After you create the policy, you must create an IAM role, and then attach the policy to that role. You choose this role when you create a private re:Post in the re:Post Private console.

To create a role for AWS Support case creation and management

1. Sign in to the AWS Management Console and open the IAM console at https://console.aws.amazon.com/iam/.

2. In the navigation pane, choose Roles, and then choose Create role.

3. For Trusted entity type, choose Custom trust policy.

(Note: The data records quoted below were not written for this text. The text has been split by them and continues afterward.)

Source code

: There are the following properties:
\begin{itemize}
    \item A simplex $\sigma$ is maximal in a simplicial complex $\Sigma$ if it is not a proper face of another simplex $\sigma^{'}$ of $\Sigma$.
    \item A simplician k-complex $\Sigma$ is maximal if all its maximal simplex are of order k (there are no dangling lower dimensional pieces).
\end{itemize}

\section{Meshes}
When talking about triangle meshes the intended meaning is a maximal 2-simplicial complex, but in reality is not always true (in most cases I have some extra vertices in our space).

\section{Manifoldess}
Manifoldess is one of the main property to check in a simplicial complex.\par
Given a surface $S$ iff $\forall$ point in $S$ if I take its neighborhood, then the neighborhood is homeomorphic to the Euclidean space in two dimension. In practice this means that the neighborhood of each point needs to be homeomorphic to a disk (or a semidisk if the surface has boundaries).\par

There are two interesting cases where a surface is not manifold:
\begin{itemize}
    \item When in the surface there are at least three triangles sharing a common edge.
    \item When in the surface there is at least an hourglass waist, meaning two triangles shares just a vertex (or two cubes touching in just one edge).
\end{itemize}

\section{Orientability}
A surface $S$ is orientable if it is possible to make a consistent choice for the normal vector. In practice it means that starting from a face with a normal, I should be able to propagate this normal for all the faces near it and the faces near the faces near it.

4. For Custom trust policy, enter the following:

   {
   	"Version": "2012-10-17",
   	"Statement": [
   		{
   			"Effect": "Allow",
   			"Principal": {
   				"Service": "repostspace.amazonaws.com"
   			},
   			"Action": [
   				"sts:AssumeRole",
   				"sts:SetSourceIdentity"
   			]
   		}
   	]
   }

5. Choose Next.

6. Under Permissions policies, in the search bar, enter the AWS managed policy or a customer managed policy that you created, such as rePostPrivateSupportPolicy. Select the check box that's next to the permissions policies that you want the service to have.

7. Choose Next.

8. On the Name, review, and create page, for Role name, enter a name, such as rePostPrivateSupportRole.

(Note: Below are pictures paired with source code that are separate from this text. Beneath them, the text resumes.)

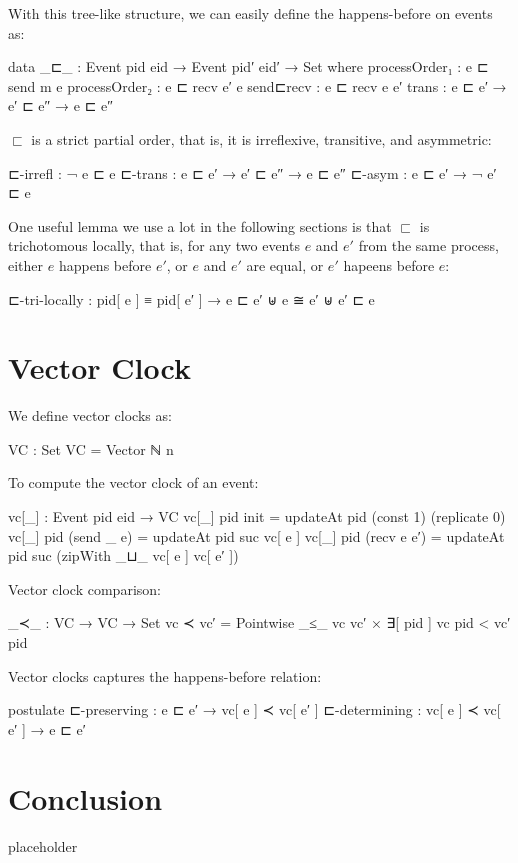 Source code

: \documentclass[acmsmall,review,anonymous]{acmart}
\theoremstyle{definition}
\theoremstyle{theorem}
\begin{document}
With this tree-like structure, we can easily define the happens-before
on events as:
\begin{code}
data _⊏_ : Event pid eid → Event pid′ eid′ → Set where
  processOrder₁  : e ⊏ send m e
  processOrder₂  : e ⊏ recv e′ e
  send⊏recv      : e ⊏ recv e  e′
  trans          : e ⊏ e′ → e′ ⊏ e″ → e ⊏ e″
\end{code}

$\sqsubset$ is a strict partial order, that is, it is irreflexive,
transitive, and asymmetric:
\begin{code}
⊏-irrefl : ¬ e ⊏ e
⊏-trans : e ⊏ e′ → e′ ⊏ e″ → e ⊏ e″
⊏-asym : e ⊏ e′ → ¬ e′ ⊏ e
\end{code}

One useful lemma we use a lot in the following sections is that $\sqsubset$ is trichotomous locally, that is, for any two events $e$ and $e'$ from the same process, either $e$ happens before $e'$, or $e$ and $e'$ are equal, or $e'$ hapeens before $e$:
\begin{code}
⊏-tri-locally : pid[ e ] ≡ pid[ e′ ] → e ⊏ e′ ⊎ e ≅ e′ ⊎ e′ ⊏ e
\end{code}

\section{Vector Clock}
We define vector clocks as:
\begin{code}
VC : Set
VC = Vector ℕ n
\end{code}

To compute the vector clock of an event:
\begin{code}
vc[_] : Event pid eid → VC
vc[_] {pid} init        = updateAt pid (const 1) (replicate 0)
vc[_] {pid} (send _ e)  = updateAt pid suc vc[ e ]
vc[_] {pid} (recv e e′) = updateAt pid suc (zipWith _⊔_ vc[ e ] vc[ e′ ])
\end{code}

Vector clock comparison:
\begin{code}
_≺_ : VC → VC → Set
vc ≺ vc′ = Pointwise _≤_ vc vc′ × ∃[ pid ] vc pid < vc′ pid
\end{code}

Vector clocks captures the happens-before relation:
\begin{code}
postulate
  ⊏-preserving : e ⊏ e′ →  vc[ e ] ≺ vc[ e′ ]
  ⊏-determining : vc[ e ] ≺ vc[ e′ ] → e ⊏ e′
\end{code}

\section{Conclusion}
placeholder~\citep{mattern-vector-time, fidge-vector-time, schmuck-dissertation}
\end{document}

9. (Optional) For Description, enter a description for the role.

10. Review the trust policy and permissions.

11. (Optional) You can use tags as key–value pairs to add metadata to the role. For more information about using tags in IAM, see Tagging IAM resources.

12. Choose Create role. You can now choose this role when you configure a private re:Post in the re:Post Private console. See Create a new private re:Post.

For more information, see Creating a role for an AWS service (console) in the IAM User Guide.

Troubleshooting

See the following topics to manage access to re:Post Private.

Contents

• I want to restrict specific users in my private re:Post from specific actions
• When I configure a private re:Post, I don't see the IAM role that I created
• My IAM role is missing a permission
• An error says that my IAM role isn't valid

I want to restrict specific users in my private re:Post from specific actions

By default, users in your private re:Post have the same permissions specified in the IAM policy that you attach to the IAM role that you create. This means that anyone in the private re:Post has read or write access to create and manage AWS Support cases, whether or not they have an AWS account or an IAM user.

We recommend the following best practices:

• Use an IAM policy that has the minimum required permissions to the AWS Support. See AWS managed policy: AWSRepostSpaceSupportOperationsPolicy.

When I configure a private re:Post, I don't see the IAM role that I created

If your IAM role doesn't appear in the IAM role for re:Post Private; list, this means that the role doesn't have re:Post Private as a trusted entity, or that the role was deleted. You can update the existing role, or create another one. See Create an IAM role.

My IAM role is missing a permission

The IAM role that you create for your private re:Post needs permissions to perform the actions that you want. For example, if you want your users in the private re:Post to create support cases, the role must have the support:CreateCase permission. re:Post Private assumes this role to perform these actions for you.

If you receive an error about a missing permission for AWS Support, verify that the policy attached to your role has the required permission.

See the previous Example IAM policy.

An error says that my IAM role isn't valid

Verify that you chose the correct role for your private re:Post configuration.